ACTIVITY
Copy all of the records below verbatim.

RECORDS SUPPLIED
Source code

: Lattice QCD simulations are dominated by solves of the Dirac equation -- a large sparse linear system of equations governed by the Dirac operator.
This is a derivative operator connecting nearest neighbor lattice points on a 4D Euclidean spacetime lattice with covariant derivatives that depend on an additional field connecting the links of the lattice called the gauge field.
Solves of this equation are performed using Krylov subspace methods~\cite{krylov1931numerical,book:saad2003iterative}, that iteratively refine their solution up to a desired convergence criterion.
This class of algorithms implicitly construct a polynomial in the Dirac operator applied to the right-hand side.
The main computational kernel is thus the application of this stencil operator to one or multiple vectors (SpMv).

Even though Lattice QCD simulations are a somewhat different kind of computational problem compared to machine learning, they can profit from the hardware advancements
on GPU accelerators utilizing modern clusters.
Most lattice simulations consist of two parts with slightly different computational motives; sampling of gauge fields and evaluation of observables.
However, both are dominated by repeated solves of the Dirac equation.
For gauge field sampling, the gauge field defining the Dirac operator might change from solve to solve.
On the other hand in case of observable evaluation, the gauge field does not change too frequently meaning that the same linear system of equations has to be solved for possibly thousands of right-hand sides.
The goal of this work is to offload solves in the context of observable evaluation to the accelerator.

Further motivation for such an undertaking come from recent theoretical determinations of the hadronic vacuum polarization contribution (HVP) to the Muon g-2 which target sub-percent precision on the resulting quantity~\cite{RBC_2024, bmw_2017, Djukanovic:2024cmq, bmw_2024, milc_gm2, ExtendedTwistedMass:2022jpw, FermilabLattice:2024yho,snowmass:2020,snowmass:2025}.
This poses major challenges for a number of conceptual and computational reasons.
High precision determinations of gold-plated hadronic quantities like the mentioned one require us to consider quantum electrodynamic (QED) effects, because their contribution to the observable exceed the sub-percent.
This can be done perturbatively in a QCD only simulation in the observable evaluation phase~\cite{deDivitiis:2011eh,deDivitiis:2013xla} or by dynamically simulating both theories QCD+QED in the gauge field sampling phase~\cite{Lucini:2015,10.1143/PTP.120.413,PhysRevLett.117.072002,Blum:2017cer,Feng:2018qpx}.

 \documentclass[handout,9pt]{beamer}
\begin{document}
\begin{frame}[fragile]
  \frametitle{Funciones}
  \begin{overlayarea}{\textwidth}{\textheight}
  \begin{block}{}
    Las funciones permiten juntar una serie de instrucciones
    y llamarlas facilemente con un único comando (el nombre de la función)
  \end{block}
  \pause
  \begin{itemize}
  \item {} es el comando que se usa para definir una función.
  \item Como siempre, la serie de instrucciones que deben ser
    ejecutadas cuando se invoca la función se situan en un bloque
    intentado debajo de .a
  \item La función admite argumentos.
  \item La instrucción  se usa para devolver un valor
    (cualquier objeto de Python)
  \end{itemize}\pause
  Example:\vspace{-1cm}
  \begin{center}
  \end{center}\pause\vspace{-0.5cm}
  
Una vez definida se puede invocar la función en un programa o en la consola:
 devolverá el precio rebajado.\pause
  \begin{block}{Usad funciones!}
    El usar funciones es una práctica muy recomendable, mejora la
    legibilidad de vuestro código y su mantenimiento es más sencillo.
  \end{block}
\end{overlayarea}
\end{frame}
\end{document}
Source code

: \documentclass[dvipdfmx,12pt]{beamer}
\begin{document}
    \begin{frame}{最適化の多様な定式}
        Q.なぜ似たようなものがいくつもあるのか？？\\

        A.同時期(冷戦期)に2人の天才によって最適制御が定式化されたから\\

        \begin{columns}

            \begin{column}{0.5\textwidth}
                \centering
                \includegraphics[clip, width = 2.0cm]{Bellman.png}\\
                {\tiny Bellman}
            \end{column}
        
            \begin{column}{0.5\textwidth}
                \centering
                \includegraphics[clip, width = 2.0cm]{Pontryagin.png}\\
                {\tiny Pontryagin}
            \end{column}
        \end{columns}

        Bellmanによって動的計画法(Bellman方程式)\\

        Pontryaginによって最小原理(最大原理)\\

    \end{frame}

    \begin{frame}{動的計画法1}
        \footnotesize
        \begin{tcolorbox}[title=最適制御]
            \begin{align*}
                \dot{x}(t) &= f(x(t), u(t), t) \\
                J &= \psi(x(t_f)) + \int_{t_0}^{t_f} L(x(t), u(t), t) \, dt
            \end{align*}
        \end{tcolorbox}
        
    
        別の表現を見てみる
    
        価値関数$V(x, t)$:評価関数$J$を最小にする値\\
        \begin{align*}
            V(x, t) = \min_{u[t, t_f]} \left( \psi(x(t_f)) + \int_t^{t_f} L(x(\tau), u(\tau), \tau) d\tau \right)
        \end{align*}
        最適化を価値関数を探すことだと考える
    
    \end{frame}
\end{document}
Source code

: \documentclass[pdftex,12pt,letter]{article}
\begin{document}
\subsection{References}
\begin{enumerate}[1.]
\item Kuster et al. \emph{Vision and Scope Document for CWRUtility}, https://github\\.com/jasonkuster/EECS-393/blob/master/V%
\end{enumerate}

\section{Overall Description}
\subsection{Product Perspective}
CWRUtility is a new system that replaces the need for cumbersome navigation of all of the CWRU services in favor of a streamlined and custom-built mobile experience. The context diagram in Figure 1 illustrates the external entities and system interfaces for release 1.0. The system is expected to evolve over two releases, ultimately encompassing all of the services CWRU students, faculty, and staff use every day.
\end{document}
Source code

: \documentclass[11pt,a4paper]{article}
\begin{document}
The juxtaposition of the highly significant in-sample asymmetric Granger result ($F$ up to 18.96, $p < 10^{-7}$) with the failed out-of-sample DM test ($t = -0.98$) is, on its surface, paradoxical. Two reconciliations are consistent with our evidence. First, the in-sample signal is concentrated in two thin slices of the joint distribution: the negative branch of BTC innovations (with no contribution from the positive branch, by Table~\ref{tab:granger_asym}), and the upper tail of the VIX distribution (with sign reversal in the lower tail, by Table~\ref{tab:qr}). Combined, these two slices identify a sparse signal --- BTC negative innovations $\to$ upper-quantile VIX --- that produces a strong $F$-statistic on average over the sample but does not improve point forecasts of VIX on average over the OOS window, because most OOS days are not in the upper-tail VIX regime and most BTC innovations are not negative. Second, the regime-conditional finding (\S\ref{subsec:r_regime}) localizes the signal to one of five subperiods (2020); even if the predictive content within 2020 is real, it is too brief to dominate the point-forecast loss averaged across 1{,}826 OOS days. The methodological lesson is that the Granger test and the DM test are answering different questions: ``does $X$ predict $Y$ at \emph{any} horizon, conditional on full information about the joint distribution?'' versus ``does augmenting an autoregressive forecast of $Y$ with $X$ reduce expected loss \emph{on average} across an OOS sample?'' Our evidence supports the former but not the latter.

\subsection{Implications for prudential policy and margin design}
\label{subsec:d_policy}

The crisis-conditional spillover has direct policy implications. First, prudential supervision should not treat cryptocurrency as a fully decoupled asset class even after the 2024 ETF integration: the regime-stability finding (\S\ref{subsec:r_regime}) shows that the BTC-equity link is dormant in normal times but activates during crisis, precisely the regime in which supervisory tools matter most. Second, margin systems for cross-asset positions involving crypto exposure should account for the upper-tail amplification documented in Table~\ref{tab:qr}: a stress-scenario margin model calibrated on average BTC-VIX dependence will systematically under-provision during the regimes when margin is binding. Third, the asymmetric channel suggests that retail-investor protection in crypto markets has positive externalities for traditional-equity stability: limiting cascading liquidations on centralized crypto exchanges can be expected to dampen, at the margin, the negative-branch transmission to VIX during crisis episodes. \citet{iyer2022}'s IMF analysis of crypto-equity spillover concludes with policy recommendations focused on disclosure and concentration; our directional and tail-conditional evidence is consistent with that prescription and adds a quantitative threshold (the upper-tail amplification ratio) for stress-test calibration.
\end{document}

WRITTEN REPLY
Source code

: Lattice QCD simulations are dominated by solves of the Dirac equation -- a large sparse linear system of equations governed by the Dirac operator.
This is a derivative operator connecting nearest neighbor lattice points on a 4D Euclidean spacetime lattice with covariant derivatives that depend on an additional field connecting the links of the lattice called the gauge field.
Solves of this equation are performed using Krylov subspace methods~\cite{krylov1931numerical,book:saad2003iterative}, that iteratively refine their solution up to a desired convergence criterion.
This class of algorithms implicitly construct a polynomial in the Dirac operator applied to the right-hand side.
The main computational kernel is thus the application of this stencil operator to one or multiple vectors (SpMv).

Even though Lattice QCD simulations are a somewhat different kind of computational problem compared to machine learning, they can profit from the hardware advancements
on GPU accelerators utilizing modern clusters.
Most lattice simulations consist of two parts with slightly different computational motives; sampling of gauge fields and evaluation of observables.
However, both are dominated by repeated solves of the Dirac equation.
For gauge field sampling, the gauge field defining the Dirac operator might change from solve to solve.
On the other hand in case of observable evaluation, the gauge field does not change too frequently meaning that the same linear system of equations has to be solved for possibly thousands of right-hand sides.
The goal of this work is to offload solves in the context of observable evaluation to the accelerator.

Further motivation for such an undertaking come from recent theoretical determinations of the hadronic vacuum polarization contribution (HVP) to the Muon g-2 which target sub-percent precision on the resulting quantity~\cite{RBC_2024, bmw_2017, Djukanovic:2024cmq, bmw_2024, milc_gm2, ExtendedTwistedMass:2022jpw, FermilabLattice:2024yho,snowmass:2020,snowmass:2025}.
This poses major challenges for a number of conceptual and computational reasons.
High precision determinations of gold-plated hadronic quantities like the mentioned one require us to consider quantum electrodynamic (QED) effects, because their contribution to the observable exceed the sub-percent.
This can be done perturbatively in a QCD only simulation in the observable evaluation phase~\cite{deDivitiis:2011eh,deDivitiis:2013xla} or by dynamically simulating both theories QCD+QED in the gauge field sampling phase~\cite{Lucini:2015,10.1143/PTP.120.413,PhysRevLett.117.072002,Blum:2017cer,Feng:2018qpx}.

 \documentclass[handout,9pt]{beamer}
\begin{document}
\begin{frame}[fragile]
  \frametitle{Funciones}
  \begin{overlayarea}{\textwidth}{\textheight}
  \begin{block}{}
    Las funciones permiten juntar una serie de instrucciones
    y llamarlas facilemente con un único comando (el nombre de la función)
  \end{block}
  \pause
  \begin{itemize}
  \item {} es el comando que se usa para definir una función.
  \item Como siempre, la serie de instrucciones que deben ser
    ejecutadas cuando se invoca la función se situan en un bloque
    intentado debajo de .a
  \item La función admite argumentos.
  \item La instrucción  se usa para devolver un valor
    (cualquier objeto de Python)
  \end{itemize}\pause
  Example:\vspace{-1cm}
  \begin{center}
  \end{center}\pause\vspace{-0.5cm}
  
Una vez definida se puede invocar la función en un programa o en la consola:
 devolverá el precio rebajado.\pause
  \begin{block}{Usad funciones!}
    El usar funciones es una práctica muy recomendable, mejora la
    legibilidad de vuestro código y su mantenimiento es más sencillo.
  \end{block}
\end{overlayarea}
\end{frame}
\end{document}
Source code

: \documentclass[dvipdfmx,12pt]{beamer}
\begin{document}
    \begin{frame}{最適化の多様な定式}
        Q.なぜ似たようなものがいくつもあるのか？？\\

        A.同時期(冷戦期)に2人の天才によって最適制御が定式化されたから\\

        \begin{columns}

            \begin{column}{0.5\textwidth}
                \centering
                \includegraphics[clip, width = 2.0cm]{Bellman.png}\\
                {\tiny Bellman}
            \end{column}
        
            \begin{column}{0.5\textwidth}
                \centering
                \includegraphics[clip, width = 2.0cm]{Pontryagin.png}\\
                {\tiny Pontryagin}
            \end{column}
        \end{columns}

        Bellmanによって動的計画法(Bellman方程式)\\

        Pontryaginによって最小原理(最大原理)\\

    \end{frame}

    \begin{frame}{動的計画法1}
        \footnotesize
        \begin{tcolorbox}[title=最適制御]
            \begin{align*}
                \dot{x}(t) &= f(x(t), u(t), t) \\
                J &= \psi(x(t_f)) + \int_{t_0}^{t_f} L(x(t), u(t), t) \, dt
            \end{align*}
        \end{tcolorbox}
        
    
        別の表現を見てみる
    
        価値関数$V(x, t)$:評価関数$J$を最小にする値\\
        \begin{align*}
            V(x, t) = \min_{u[t, t_f]} \left( \psi(x(t_f)) + \int_t^{t_f} L(x(\tau), u(\tau), \tau) d\tau \right)
        \end{align*}
        最適化を価値関数を探すことだと考える
    
    \end{frame}
\end{document}
Source code

: \documentclass[pdftex,12pt,letter]{article}
\begin{document}
\subsection{References}
\begin{enumerate}[1.]
\item Kuster et al. \emph{Vision and Scope Document for CWRUtility}, https://github\\.com/jasonkuster/EECS-393/blob/master/V%
\end{enumerate}

\section{Overall Description}
\subsection{Product Perspective}
CWRUtility is a new system that replaces the need for cumbersome navigation of all of the CWRU services in favor of a streamlined and custom-built mobile experience. The context diagram in Figure 1 illustrates the external entities and system interfaces for release 1.0. The system is expected to evolve over two releases, ultimately encompassing all of the services CWRU students, faculty, and staff use every day.
\end{document}
Source code

: \documentclass[11pt,a4paper]{article}
\begin{document}
The juxtaposition of the highly significant in-sample asymmetric Granger result ($F$ up to 18.96, $p < 10^{-7}$) with the failed out-of-sample DM test ($t = -0.98$) is, on its surface, paradoxical. Two reconciliations are consistent with our evidence. First, the in-sample signal is concentrated in two thin slices of the joint distribution: the negative branch of BTC innovations (with no contribution from the positive branch, by Table~\ref{tab:granger_asym}), and the upper tail of the VIX distribution (with sign reversal in the lower tail, by Table~\ref{tab:qr}). Combined, these two slices identify a sparse signal --- BTC negative innovations $\to$ upper-quantile VIX --- that produces a strong $F$-statistic on average over the sample but does not improve point forecasts of VIX on average over the OOS window, because most OOS days are not in the upper-tail VIX regime and most BTC innovations are not negative. Second, the regime-conditional finding (\S\ref{subsec:r_regime}) localizes the signal to one of five subperiods (2020); even if the predictive content within 2020 is real, it is too brief to dominate the point-forecast loss averaged across 1{,}826 OOS days. The methodological lesson is that the Granger test and the DM test are answering different questions: ``does $X$ predict $Y$ at \emph{any} horizon, conditional on full information about the joint distribution?'' versus ``does augmenting an autoregressive forecast of $Y$ with $X$ reduce expected loss \emph{on average} across an OOS sample?'' Our evidence supports the former but not the latter.

\subsection{Implications for prudential policy and margin design}
\label{subsec:d_policy}

The crisis-conditional spillover has direct policy implications. First, prudential supervision should not treat cryptocurrency as a fully decoupled asset class even after the 2024 ETF integration: the regime-stability finding (\S\ref{subsec:r_regime}) shows that the BTC-equity link is dormant in normal times but activates during crisis, precisely the regime in which supervisory tools matter most. Second, margin systems for cross-asset positions involving crypto exposure should account for the upper-tail amplification documented in Table~\ref{tab:qr}: a stress-scenario margin model calibrated on average BTC-VIX dependence will systematically under-provision during the regimes when margin is binding. Third, the asymmetric channel suggests that retail-investor protection in crypto markets has positive externalities for traditional-equity stability: limiting cascading liquidations on centralized crypto exchanges can be expected to dampen, at the margin, the negative-branch transmission to VIX during crisis episodes. \citet{iyer2022}'s IMF analysis of crypto-equity spillover concludes with policy recommendations focused on disclosure and concentration; our directional and tail-conditional evidence is consistent with that prescription and adds a quantitative threshold (the upper-tail amplification ratio) for stress-test calibration.
\end{document}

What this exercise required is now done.